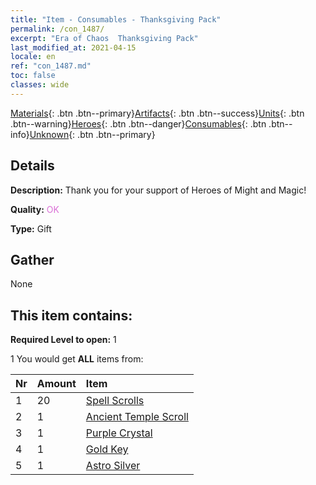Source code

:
 ```yaml
---
title: "Item - Consumables - Thanksgiving Pack"
permalink: /con_1487/
excerpt: "Era of Chaos  Thanksgiving Pack"
last_modified_at: 2021-04-15
locale: en
ref: "con_1487.md"
toc: false
classes: wide
---
```

 [Materials](/Items/){: .btn .btn--primary}[Artifacts](/Items/Artifacts/){: .btn .btn--success}[Units](/Items/Units/){: .btn .btn--warning}[Heroes](/Items/Heroes/){: .btn .btn--danger}[Consumables](/Items/Consumables/){: .btn .btn--info}[Unknown](/Items/Unknown/){: .btn .btn--primary}

## Details
 **Description:** Thank you for your support of Heroes of Might and Magic!

 **Quality:** <span style="color: #DA70D6">OK</span>

 **Type:** Gift

## Gather

  None

## This item contains:

 **Required Level to open:** 1

 1 You would get **ALL** items  from:

  | Nr | Amount |     Item    |
  |:---|:-------|:------------|
  | 1 | 20 | [Spell Scrolls](/Items/con_694/) |  | 
  | 2 | 1 | [Ancient Temple Scroll](/Items/con_697/) |  | 
  | 3 | 1 | [Purple Crystal](/Items/con_720/) |  | 
  | 4 | 1 | [Gold Key](/Items/con_783/) |  | 
  | 5 | 1 | [Astro Silver](/Items/con_969/) |  | 
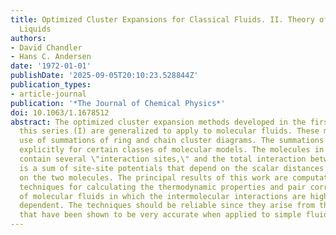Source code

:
 ```yaml
---
title: Optimized Cluster Expansions for Classical Fluids. II. Theory of Molecular
  Liquids
authors:
- David Chandler
- Hans C. Andersen
date: '1972-01-01'
publishDate: '2025-09-05T20:10:23.528844Z'
publication_types:
- article-journal
publication: '*The Journal of Chemical Physics*'
doi: 10.1063/1.1678512
abstract: The optimized cluster expansion methods developed in the first article of
  this series (I) are generalized to apply to molecular fluids. These methods make
  use of summations of ring and chain cluster diagrams. The summations are performed
  explicitly for certain classes of molecular models. The molecules in these classes
  contain several \"interaction sites,\" and the total interaction between two molecules
  is a sum of site-site potentials that depend on the scalar distances between sites
  on the two molecules. The principal results of this work are computationally simple
  techniques for calculating the thermodynamic properties and pair correlation functions
  of molecular fluids in which the intermolecular interactions are highly angular
  dependent. The techniques should be reliable since they arise from the same approximations
  that have been shown to be very accurate when applied to simple fluids.
---
```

++++++++++++++++++++

The count alone is needed: how many lines of these entries contain the word "classes"?

## SOLUTION TO THE PROBLEM
2